▶ Description of the task: Your task is to copy each line of the records that includes the string "Step".

▶ Entries supplied:
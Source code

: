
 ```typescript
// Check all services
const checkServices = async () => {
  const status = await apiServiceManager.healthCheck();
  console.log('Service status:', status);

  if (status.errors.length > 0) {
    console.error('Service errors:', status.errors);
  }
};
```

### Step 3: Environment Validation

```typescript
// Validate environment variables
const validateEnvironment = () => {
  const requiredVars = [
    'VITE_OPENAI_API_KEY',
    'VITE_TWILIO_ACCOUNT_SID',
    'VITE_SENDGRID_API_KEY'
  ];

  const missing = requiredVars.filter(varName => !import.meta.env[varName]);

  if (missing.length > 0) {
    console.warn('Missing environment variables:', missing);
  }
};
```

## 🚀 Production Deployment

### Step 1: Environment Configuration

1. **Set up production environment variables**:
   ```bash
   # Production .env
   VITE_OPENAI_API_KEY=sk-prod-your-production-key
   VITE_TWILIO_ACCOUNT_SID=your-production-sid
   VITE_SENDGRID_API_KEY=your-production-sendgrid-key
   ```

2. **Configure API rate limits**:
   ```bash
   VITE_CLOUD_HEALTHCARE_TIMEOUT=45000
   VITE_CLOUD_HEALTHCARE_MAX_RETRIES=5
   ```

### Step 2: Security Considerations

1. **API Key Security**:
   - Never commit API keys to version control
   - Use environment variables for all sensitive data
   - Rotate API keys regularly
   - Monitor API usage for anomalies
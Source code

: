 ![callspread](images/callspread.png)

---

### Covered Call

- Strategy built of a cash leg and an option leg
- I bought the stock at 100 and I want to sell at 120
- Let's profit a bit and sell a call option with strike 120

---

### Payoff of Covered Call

▶ Response area:
### Step 3: Environment Validation
### Step 1: Environment Configuration
### Step 2: Security Considerations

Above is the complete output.